(Action item) Nothing but the records themselves, exactly as written and free of pictures, should appear in your response.

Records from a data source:
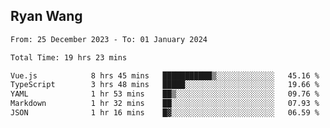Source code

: ## Ryan Wang

<!--START_SECTION:waka-->

```txt
From: 25 December 2023 - To: 01 January 2024

Total Time: 19 hrs 23 mins

Vue.js            8 hrs 45 mins   ███████████▒░░░░░░░░░░░░░   45.16 %
TypeScript        3 hrs 48 mins   █████░░░░░░░░░░░░░░░░░░░░   19.66 %
YAML              1 hr 53 mins    ██▒░░░░░░░░░░░░░░░░░░░░░░   09.76 %
Markdown          1 hr 32 mins    ██░░░░░░░░░░░░░░░░░░░░░░░   07.93 %
JSON              1 hr 16 mins    █▓░░░░░░░░░░░░░░░░░░░░░░░   06.59 %
```

<!--END_SECTION:waka-->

(Answer box)
Source code

: ## Ryan Wang

<!--START_SECTION:waka-->

```txt
From: 25 December 2023 - To: 01 January 2024

Total Time: 19 hrs 23 mins

Vue.js            8 hrs 45 mins   ███████████▒░░░░░░░░░░░░░   45.16 %
TypeScript        3 hrs 48 mins   █████░░░░░░░░░░░░░░░░░░░░   19.66 %
YAML              1 hr 53 mins    ██▒░░░░░░░░░░░░░░░░░░░░░░   09.76 %
Markdown          1 hr 32 mins    ██░░░░░░░░░░░░░░░░░░░░░░░   07.93 %
JSON              1 hr 16 mins    █▓░░░░░░░░░░░░░░░░░░░░░░░   06.59 %
```

<!--END_SECTION:waka-->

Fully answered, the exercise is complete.